#### [INPUT]

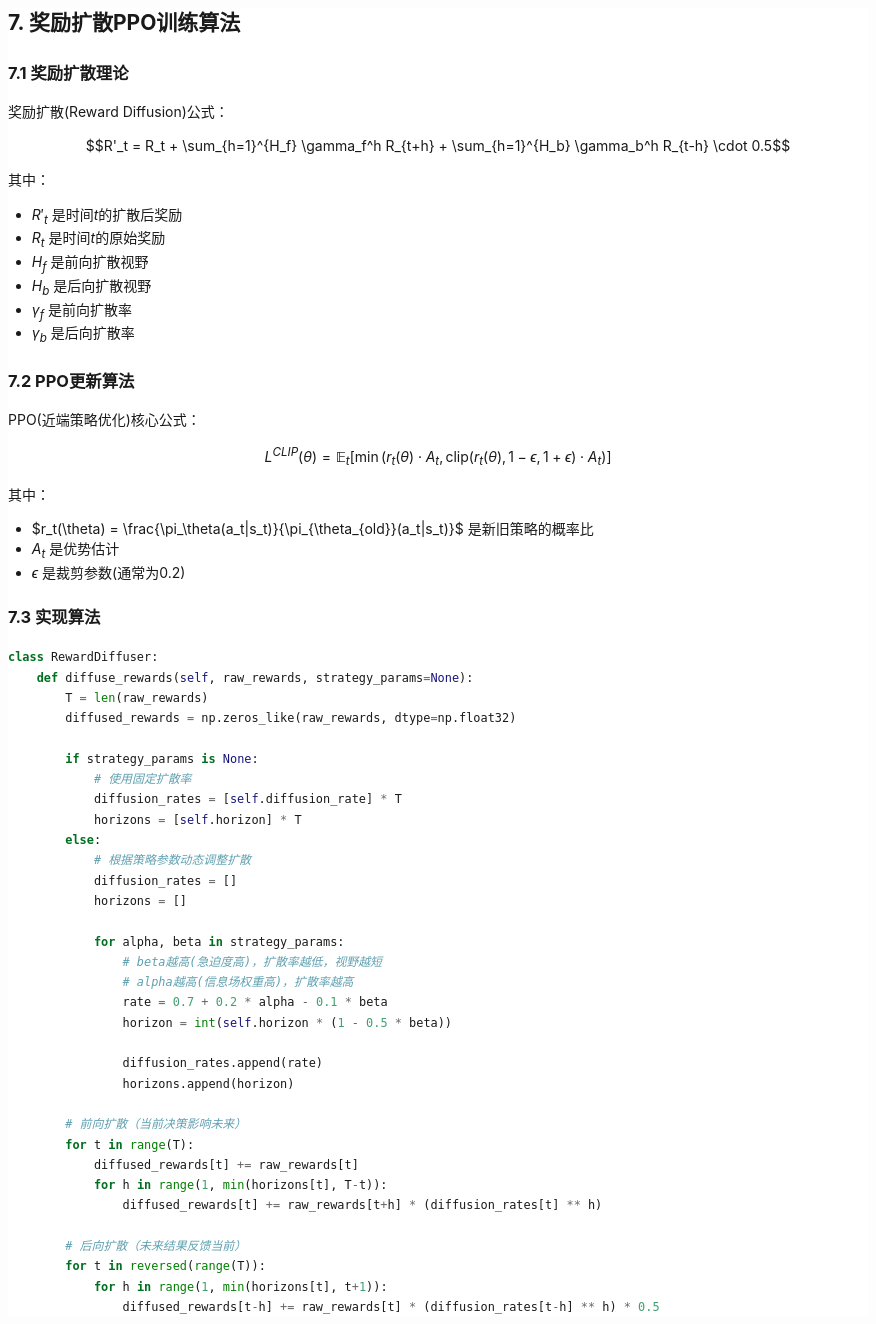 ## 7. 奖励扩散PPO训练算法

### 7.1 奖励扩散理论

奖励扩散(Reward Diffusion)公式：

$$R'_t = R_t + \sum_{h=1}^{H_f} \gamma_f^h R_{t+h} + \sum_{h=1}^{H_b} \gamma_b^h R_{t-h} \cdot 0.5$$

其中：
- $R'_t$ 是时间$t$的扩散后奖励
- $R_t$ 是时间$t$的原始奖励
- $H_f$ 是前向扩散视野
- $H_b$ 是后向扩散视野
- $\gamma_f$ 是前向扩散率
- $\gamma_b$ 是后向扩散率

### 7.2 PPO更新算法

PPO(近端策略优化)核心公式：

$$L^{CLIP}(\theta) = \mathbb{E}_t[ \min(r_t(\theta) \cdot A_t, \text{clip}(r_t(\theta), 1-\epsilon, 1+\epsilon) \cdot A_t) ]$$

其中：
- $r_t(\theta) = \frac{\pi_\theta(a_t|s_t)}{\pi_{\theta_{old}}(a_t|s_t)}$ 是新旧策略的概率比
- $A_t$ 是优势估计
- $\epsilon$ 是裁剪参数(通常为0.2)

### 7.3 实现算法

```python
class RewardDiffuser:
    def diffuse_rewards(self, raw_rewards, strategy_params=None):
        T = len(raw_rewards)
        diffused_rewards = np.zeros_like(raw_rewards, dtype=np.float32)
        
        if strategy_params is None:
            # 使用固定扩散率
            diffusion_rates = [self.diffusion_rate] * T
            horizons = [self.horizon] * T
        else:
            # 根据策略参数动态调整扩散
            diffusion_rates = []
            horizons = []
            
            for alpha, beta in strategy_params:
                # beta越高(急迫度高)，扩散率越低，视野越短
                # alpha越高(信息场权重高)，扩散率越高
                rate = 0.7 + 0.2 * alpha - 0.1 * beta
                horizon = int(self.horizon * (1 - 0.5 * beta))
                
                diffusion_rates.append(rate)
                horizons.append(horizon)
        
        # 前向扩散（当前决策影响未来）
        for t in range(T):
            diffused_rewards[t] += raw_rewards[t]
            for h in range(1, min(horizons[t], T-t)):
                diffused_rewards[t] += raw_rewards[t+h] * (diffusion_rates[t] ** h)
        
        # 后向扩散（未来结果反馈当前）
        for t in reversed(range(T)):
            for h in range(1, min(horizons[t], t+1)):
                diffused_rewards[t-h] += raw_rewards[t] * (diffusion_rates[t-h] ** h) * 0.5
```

#### [BRIEF]
For the word "None", please count the lines in the data where it appears and respond with the number only.

#### [OUTPUT OF THE EXERCISE]
2